En 1842, d’après M. Pettigrew, M. Philipps éleva un modèle beaucoup plus volumineux au moyen de palettes tournantes. L’appareil de M. Philipps était fait entièrement de métal et pesait complet et chargé 2 livres. Il consistait en un bouilleur ou générateur de vapeur et quatre palettes soutenues par huit bras. Les palettes étaient inclinées sur l’horizon de 20 degrés ; à travers les bras s’échappait de la vapeur d’après le principe découvert par Héron d’Alexandrie. La sortie de la vapeur faisait tourner les palettes avec une énergie considérable. Il paraît, si l’on en croit certains récits du temps, que le modèle s’éleva à une très grande hauteur, et traversa deux champs avant de toucher terre. La force motrice employée était obtenue par la combustion d’un charbon mêlé de salpêtre. Les produits de la combustion se mêlant l’eau de la chaudière sortaient à haute pression de l’extrémité des huit bras[1].

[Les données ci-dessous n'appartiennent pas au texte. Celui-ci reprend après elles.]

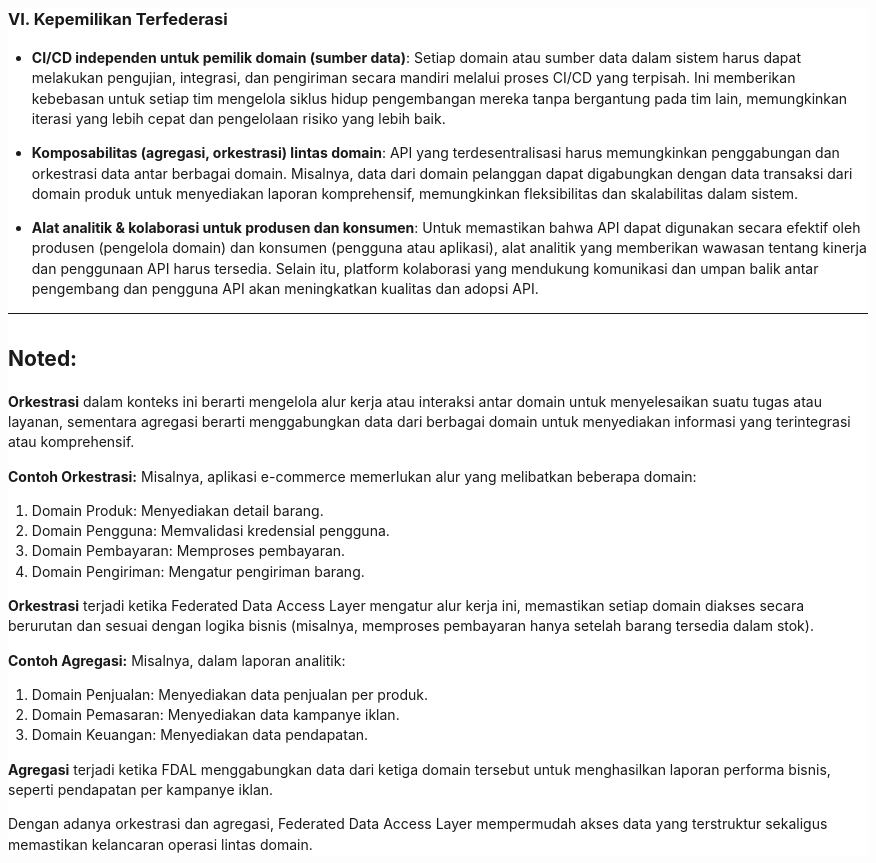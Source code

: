 ### VI. Kepemilikan Terfederasi
- **CI/CD independen untuk pemilik domain (sumber data)**: Setiap domain atau sumber data dalam sistem harus dapat melakukan pengujian, integrasi, dan pengiriman secara mandiri melalui proses CI/CD yang terpisah. Ini memberikan kebebasan untuk setiap tim mengelola siklus hidup pengembangan mereka tanpa bergantung pada tim lain, memungkinkan iterasi yang lebih cepat dan pengelolaan risiko yang lebih baik.

- **Komposabilitas (agregasi, orkestrasi) lintas domain**: API yang terdesentralisasi harus memungkinkan penggabungan dan orkestrasi data antar berbagai domain. Misalnya, data dari domain pelanggan dapat digabungkan dengan data transaksi dari domain produk untuk menyediakan laporan komprehensif, memungkinkan fleksibilitas dan skalabilitas dalam sistem.

- **Alat analitik & kolaborasi untuk produsen dan konsumen**: Untuk memastikan bahwa API dapat digunakan secara efektif oleh produsen (pengelola domain) dan konsumen (pengguna atau aplikasi), alat analitik yang memberikan wawasan tentang kinerja dan penggunaan API harus tersedia. Selain itu, platform kolaborasi yang mendukung komunikasi dan umpan balik antar pengembang dan pengguna API akan meningkatkan kualitas dan adopsi API.

---

## Noted:
**Orkestrasi** dalam konteks ini berarti mengelola alur kerja atau interaksi antar domain untuk menyelesaikan suatu tugas atau layanan, sementara agregasi berarti menggabungkan data dari berbagai domain untuk menyediakan informasi yang terintegrasi atau komprehensif.

**Contoh Orkestrasi:**
Misalnya, aplikasi e-commerce memerlukan alur yang melibatkan beberapa domain:

1. Domain Produk: Menyediakan detail barang.
2. Domain Pengguna: Memvalidasi kredensial pengguna.
3. Domain Pembayaran: Memproses pembayaran.
4. Domain Pengiriman: Mengatur pengiriman barang.
  
**Orkestrasi** terjadi ketika Federated Data Access Layer mengatur alur kerja ini, memastikan setiap domain diakses secara berurutan dan sesuai dengan logika bisnis (misalnya, memproses pembayaran hanya setelah barang tersedia dalam stok).

**Contoh Agregasi:**
Misalnya, dalam laporan analitik:

1. Domain Penjualan: Menyediakan data penjualan per produk.
2. Domain Pemasaran: Menyediakan data kampanye iklan.
3. Domain Keuangan: Menyediakan data pendapatan.
  
**Agregasi** terjadi ketika FDAL menggabungkan data dari ketiga domain tersebut untuk menghasilkan laporan performa bisnis, seperti pendapatan per kampanye iklan.

Dengan adanya orkestrasi dan agregasi, Federated Data Access Layer mempermudah akses data yang terstruktur sekaligus memastikan kelancaran operasi lintas domain.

Les expériences relatées précédemment des hélicoptères de Launoy-Bienvenu et de Cayley ont été continuées par les marchands de jouets. On sait que depuis de longues années, surtout vers 1855, on trouve dans les bazars, sous le nom de spiralifères, des petites hélices s’élevant dans l’air sous l’action de la rotation obtenue par une tige de bois qui tourne quand on déroule violemment une cordelette qu’on y a enroulée au préalable. Au spiralifère on vit se joindre le strophéor, qui avait été exécuté déjà précédemment. Le strophéor ne diffère de l’hélicoptère que parce qu’il est en métal et monte beaucoup plus haut, avec une rapidité beaucoup plus considérable. Ces constructions n’avaient pas dépassé le domaine du fabricant de joujoux, quand, à la fin de 1863, Nadar lança son fameux Manifeste de l’automotion aérienne, qui fut accueilli par la presse dans tous les pays du monde, et souleva un mouvement presque universel en faveur du Plus lourd que l’air. Voici quelques-uns des principaux passages de ce manifeste, qui a fait époque dans l’histoire de la navigation aérienne

Ce qui a tué, depuis quatre-vingts ans tout à l’heure qu’on la cherche, la direction des ballons, c’est les ballons.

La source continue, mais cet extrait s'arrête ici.